* WHAT THE EXERCISE ASKS
When the line containing "Server 2003 によってインストールされるバージョンにはこの脆弱性はありません。）" is found in the data below, give it again along with every later line, exactly; drop the pictures.

Segment Start: DATA EXTRACT

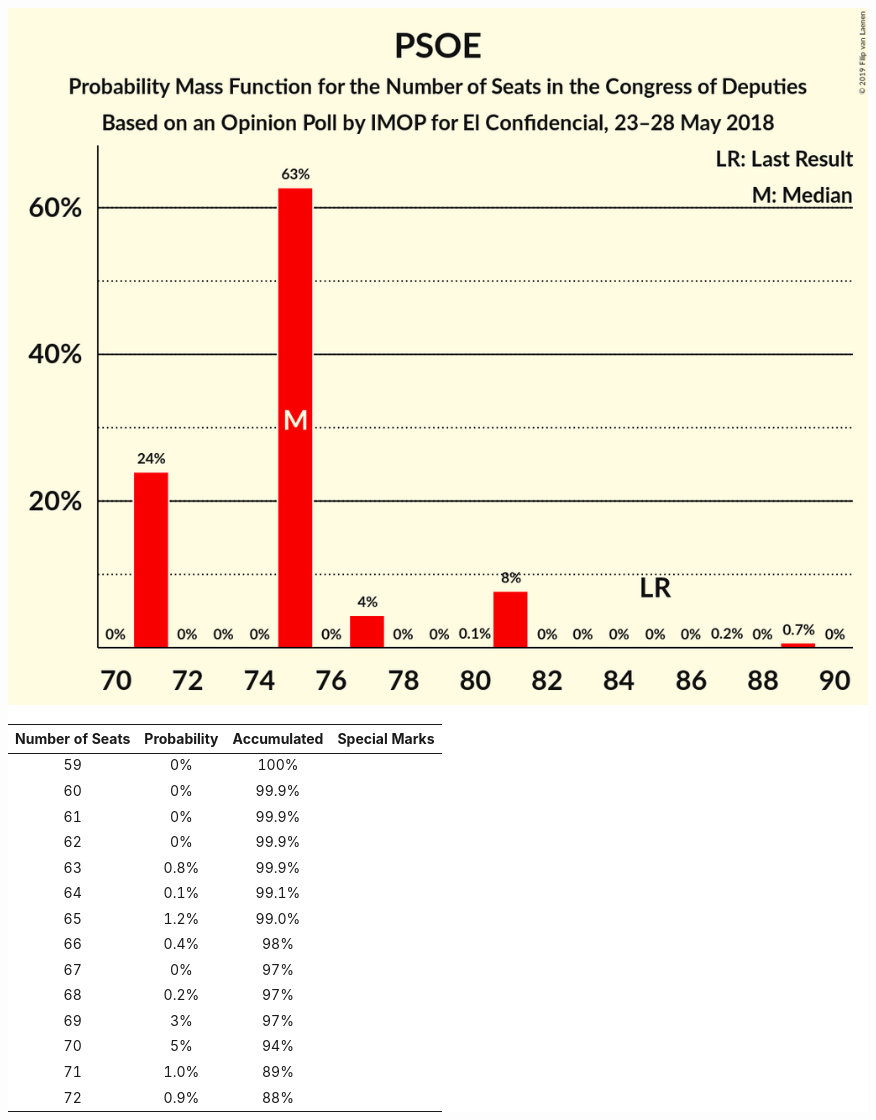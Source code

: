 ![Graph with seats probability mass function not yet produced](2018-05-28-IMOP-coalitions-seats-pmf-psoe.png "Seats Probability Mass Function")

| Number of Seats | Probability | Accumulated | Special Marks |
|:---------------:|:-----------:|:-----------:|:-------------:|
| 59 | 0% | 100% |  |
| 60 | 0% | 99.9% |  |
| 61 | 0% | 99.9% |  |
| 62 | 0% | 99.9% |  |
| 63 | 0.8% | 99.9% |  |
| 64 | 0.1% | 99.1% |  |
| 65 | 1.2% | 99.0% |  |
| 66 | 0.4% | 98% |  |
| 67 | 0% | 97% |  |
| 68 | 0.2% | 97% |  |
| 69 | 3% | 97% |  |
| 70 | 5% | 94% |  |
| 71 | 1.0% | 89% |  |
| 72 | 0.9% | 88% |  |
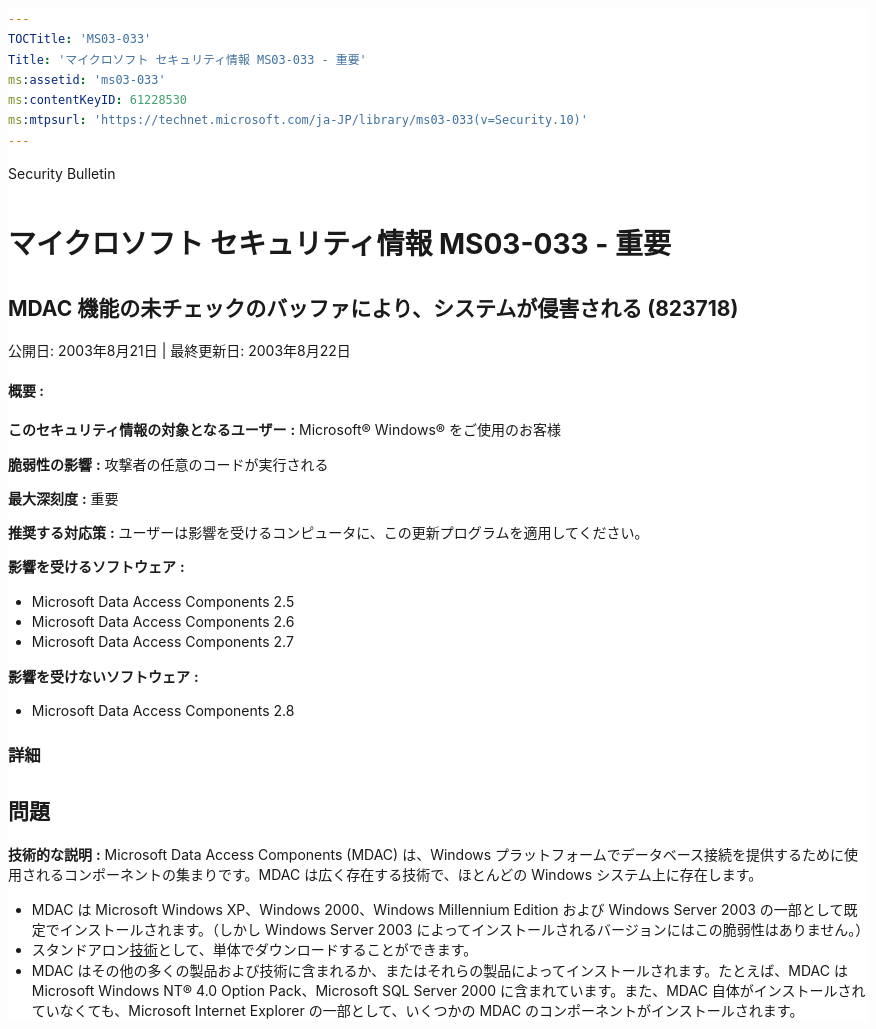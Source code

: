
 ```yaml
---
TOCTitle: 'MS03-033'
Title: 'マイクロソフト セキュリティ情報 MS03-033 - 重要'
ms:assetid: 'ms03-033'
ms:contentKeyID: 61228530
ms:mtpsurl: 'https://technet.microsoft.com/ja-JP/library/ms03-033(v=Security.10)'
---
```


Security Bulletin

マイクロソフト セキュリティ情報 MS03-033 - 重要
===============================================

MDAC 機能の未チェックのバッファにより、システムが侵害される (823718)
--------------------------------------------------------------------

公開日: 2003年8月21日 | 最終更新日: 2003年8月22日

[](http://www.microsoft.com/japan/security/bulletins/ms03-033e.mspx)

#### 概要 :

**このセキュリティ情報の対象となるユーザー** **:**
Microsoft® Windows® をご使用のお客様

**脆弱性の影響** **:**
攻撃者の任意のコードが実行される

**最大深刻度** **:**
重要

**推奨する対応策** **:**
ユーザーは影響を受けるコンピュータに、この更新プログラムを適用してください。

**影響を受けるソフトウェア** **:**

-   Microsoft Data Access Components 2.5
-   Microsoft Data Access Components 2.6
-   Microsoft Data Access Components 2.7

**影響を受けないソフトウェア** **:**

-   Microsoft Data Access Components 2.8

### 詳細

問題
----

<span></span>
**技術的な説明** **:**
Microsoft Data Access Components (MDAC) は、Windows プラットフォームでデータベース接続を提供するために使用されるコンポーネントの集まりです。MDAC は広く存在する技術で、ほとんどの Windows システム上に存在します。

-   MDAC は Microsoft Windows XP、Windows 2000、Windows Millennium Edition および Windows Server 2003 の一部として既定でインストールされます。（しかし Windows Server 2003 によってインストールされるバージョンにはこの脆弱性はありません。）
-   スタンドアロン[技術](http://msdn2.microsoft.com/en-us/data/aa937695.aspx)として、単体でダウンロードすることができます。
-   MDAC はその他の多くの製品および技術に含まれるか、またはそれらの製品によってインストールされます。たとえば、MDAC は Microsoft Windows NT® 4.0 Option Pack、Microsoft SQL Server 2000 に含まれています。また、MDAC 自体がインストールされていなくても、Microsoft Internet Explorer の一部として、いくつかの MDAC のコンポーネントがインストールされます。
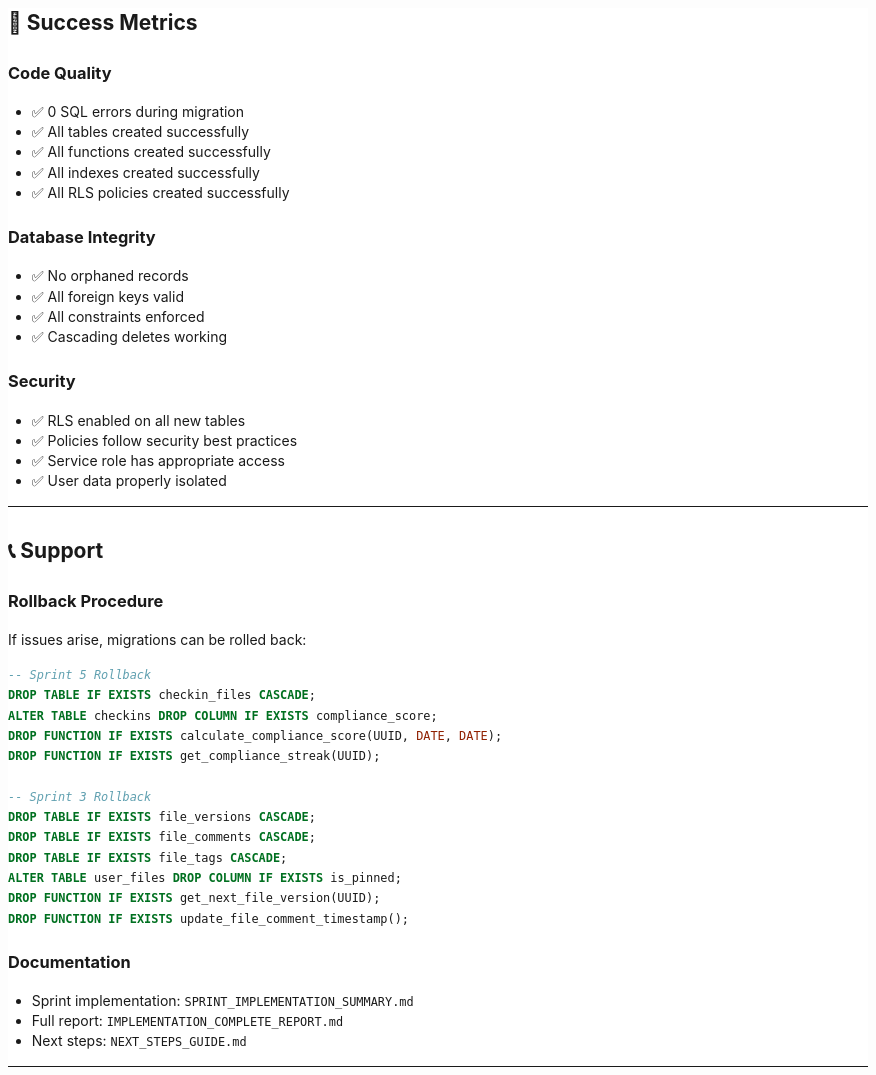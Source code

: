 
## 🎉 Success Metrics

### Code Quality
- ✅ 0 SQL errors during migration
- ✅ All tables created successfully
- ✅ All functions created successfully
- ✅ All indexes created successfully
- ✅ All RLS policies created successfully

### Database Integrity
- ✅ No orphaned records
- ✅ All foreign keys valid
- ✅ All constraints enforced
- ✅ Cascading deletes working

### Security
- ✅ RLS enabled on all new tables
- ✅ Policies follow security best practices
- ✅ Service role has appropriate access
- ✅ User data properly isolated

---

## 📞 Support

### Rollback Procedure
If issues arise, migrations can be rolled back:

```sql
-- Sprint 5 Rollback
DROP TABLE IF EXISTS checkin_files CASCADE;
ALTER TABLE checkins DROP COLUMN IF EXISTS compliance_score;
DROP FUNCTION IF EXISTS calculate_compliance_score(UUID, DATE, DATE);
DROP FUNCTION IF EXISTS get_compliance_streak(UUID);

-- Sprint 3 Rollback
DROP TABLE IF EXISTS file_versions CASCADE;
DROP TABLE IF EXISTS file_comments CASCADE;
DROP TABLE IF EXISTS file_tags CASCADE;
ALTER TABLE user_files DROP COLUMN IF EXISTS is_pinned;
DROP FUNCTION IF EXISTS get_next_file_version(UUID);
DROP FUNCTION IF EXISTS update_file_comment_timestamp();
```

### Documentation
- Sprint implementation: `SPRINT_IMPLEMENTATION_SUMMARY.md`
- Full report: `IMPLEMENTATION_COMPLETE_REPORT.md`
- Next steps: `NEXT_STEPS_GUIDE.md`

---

Segment End: DATA EXTRACT

* TASK RESPONSE
-   MDAC は Microsoft Windows XP、Windows 2000、Windows Millennium Edition および Windows Server 2003 の一部として既定でインストールされます。（しかし Windows Server 2003 によってインストールされるバージョンにはこの脆弱性はありません。）
-   スタンドアロン[技術](http://msdn2.microsoft.com/en-us/data/aa937695.aspx)として、単体でダウンロードすることができます。
-   MDAC はその他の多くの製品および技術に含まれるか、またはそれらの製品によってインストールされます。たとえば、MDAC は Microsoft Windows NT® 4.0 Option Pack、Microsoft SQL Server 2000 に含まれています。また、MDAC 自体がインストールされていなくても、Microsoft Internet Explorer の一部として、いくつかの MDAC のコンポーネントがインストールされます。
Source code

: 
## 🎉 Success Metrics

### Code Quality
- ✅ 0 SQL errors during migration
- ✅ All tables created successfully
- ✅ All functions created successfully
- ✅ All indexes created successfully
- ✅ All RLS policies created successfully

### Database Integrity
- ✅ No orphaned records
- ✅ All foreign keys valid
- ✅ All constraints enforced
- ✅ Cascading deletes working

### Security
- ✅ RLS enabled on all new tables
- ✅ Policies follow security best practices
- ✅ Service role has appropriate access
- ✅ User data properly isolated

---

## 📞 Support

### Rollback Procedure
If issues arise, migrations can be rolled back:

```sql
-- Sprint 5 Rollback
DROP TABLE IF EXISTS checkin_files CASCADE;
ALTER TABLE checkins DROP COLUMN IF EXISTS compliance_score;
DROP FUNCTION IF EXISTS calculate_compliance_score(UUID, DATE, DATE);
DROP FUNCTION IF EXISTS get_compliance_streak(UUID);

-- Sprint 3 Rollback
DROP TABLE IF EXISTS file_versions CASCADE;
DROP TABLE IF EXISTS file_comments CASCADE;
DROP TABLE IF EXISTS file_tags CASCADE;
ALTER TABLE user_files DROP COLUMN IF EXISTS is_pinned;
DROP FUNCTION IF EXISTS get_next_file_version(UUID);
DROP FUNCTION IF EXISTS update_file_comment_timestamp();
```

### Documentation
- Sprint implementation: `SPRINT_IMPLEMENTATION_SUMMARY.md`
- Full report: `IMPLEMENTATION_COMPLETE_REPORT.md`
- Next steps: `NEXT_STEPS_GUIDE.md`

---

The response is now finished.